::: Records for the task :::
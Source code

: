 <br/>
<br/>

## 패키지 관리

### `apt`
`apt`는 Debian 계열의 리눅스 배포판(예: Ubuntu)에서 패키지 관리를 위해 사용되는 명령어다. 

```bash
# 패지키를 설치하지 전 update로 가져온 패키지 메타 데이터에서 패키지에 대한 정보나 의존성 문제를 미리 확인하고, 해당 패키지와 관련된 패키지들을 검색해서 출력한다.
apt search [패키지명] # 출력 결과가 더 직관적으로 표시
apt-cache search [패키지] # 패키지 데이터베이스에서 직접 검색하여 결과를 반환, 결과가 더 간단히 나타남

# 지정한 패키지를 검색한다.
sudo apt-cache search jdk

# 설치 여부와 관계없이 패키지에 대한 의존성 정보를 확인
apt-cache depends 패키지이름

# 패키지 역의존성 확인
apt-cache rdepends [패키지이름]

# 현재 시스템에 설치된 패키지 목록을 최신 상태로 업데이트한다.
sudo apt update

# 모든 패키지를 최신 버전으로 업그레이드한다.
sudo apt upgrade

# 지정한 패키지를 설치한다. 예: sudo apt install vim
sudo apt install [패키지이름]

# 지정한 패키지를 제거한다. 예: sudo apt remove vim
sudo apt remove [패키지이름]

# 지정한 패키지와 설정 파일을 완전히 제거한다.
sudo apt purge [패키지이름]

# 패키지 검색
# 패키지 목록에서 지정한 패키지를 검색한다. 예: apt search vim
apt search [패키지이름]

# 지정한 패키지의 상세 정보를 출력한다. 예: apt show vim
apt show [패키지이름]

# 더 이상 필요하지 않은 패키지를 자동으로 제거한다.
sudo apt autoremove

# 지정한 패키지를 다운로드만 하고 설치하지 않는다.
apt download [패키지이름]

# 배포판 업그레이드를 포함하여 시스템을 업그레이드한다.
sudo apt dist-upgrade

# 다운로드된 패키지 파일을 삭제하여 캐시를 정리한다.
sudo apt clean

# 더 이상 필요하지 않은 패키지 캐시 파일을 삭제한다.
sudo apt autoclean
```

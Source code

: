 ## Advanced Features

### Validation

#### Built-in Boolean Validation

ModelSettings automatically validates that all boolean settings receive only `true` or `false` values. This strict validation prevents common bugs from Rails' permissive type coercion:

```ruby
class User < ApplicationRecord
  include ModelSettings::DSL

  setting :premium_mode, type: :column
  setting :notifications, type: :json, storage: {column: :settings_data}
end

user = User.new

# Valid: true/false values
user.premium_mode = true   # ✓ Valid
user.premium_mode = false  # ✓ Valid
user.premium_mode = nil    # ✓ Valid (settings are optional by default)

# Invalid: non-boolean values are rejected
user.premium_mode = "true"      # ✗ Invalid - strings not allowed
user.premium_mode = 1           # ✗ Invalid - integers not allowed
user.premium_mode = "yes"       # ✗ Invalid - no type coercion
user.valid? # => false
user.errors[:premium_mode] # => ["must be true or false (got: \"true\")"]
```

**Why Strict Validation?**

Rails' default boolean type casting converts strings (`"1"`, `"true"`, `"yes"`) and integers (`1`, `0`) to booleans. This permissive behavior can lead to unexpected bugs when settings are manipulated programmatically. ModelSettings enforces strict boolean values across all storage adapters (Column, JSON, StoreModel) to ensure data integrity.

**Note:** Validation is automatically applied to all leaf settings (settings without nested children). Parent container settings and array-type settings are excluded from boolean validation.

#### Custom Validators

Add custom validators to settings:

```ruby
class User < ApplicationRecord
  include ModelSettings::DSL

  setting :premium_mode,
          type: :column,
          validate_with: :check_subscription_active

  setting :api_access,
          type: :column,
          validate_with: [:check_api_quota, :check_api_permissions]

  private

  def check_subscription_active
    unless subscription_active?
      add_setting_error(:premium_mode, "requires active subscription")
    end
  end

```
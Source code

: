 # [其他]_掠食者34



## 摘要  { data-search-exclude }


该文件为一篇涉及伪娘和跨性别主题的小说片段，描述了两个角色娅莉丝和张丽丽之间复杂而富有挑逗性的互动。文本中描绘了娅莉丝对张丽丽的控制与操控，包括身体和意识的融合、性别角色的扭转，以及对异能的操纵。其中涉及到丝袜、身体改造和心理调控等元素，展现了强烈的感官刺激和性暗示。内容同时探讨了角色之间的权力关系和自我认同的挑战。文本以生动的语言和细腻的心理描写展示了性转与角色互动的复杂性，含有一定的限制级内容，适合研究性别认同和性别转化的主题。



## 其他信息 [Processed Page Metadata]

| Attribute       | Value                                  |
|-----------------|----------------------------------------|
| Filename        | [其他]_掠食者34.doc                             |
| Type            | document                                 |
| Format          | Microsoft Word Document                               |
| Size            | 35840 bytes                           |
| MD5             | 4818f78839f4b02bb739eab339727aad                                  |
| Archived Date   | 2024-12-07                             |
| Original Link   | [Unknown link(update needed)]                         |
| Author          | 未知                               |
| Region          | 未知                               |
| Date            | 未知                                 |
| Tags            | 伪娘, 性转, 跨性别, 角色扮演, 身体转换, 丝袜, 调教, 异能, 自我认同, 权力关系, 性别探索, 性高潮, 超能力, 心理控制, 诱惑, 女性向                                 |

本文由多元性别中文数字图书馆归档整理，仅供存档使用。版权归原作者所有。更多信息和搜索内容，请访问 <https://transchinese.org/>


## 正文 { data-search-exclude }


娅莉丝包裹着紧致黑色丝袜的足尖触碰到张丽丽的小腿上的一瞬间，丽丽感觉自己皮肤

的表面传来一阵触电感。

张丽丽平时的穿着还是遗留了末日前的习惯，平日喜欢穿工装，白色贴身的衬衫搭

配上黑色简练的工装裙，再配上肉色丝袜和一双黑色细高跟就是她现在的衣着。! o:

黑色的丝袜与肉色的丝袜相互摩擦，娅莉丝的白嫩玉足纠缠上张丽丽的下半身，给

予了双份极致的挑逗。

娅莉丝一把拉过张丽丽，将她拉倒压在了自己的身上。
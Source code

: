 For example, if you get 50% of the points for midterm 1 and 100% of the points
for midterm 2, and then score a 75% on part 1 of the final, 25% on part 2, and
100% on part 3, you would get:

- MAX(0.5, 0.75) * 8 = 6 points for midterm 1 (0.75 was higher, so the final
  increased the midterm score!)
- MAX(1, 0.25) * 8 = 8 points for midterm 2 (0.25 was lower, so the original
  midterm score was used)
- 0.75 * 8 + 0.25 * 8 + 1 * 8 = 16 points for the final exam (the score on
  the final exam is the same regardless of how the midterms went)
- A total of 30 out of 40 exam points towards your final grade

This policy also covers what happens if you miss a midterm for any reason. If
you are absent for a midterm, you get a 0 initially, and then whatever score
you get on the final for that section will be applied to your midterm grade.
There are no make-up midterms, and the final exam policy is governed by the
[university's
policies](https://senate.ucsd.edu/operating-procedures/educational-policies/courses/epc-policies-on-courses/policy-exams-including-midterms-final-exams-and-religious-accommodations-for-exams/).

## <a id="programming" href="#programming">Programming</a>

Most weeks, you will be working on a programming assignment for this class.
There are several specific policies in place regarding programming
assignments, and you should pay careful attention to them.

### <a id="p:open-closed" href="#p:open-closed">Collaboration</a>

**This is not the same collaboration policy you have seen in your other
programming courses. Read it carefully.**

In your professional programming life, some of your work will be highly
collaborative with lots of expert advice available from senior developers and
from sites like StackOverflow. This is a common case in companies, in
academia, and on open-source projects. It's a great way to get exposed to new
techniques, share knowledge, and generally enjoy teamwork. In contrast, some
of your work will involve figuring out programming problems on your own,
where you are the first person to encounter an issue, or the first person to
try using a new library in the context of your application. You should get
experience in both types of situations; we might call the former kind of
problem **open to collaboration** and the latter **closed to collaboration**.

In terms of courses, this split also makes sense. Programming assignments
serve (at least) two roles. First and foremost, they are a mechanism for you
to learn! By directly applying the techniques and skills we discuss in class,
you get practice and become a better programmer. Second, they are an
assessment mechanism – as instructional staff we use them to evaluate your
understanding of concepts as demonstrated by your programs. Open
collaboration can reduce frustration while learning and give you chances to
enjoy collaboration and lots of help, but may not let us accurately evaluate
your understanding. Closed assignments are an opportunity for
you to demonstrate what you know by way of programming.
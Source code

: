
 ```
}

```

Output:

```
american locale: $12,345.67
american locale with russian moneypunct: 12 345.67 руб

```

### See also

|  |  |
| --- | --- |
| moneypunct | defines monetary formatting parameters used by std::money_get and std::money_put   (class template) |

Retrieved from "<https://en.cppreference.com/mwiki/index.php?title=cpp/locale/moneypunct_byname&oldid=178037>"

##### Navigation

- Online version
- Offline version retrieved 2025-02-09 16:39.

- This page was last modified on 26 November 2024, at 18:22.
:::
If a line in the data above holds the string "score", report that line.

for midterm 2, and then score a 75% on part 1 of the final, 25% on part 2, and
  increased the midterm score!)
  midterm score was used)
- 0.75 * 8 + 0.25 * 8 + 1 * 8 = 16 points for the final exam (the score on
you are absent for a midterm, you get a 0 initially, and then whatever score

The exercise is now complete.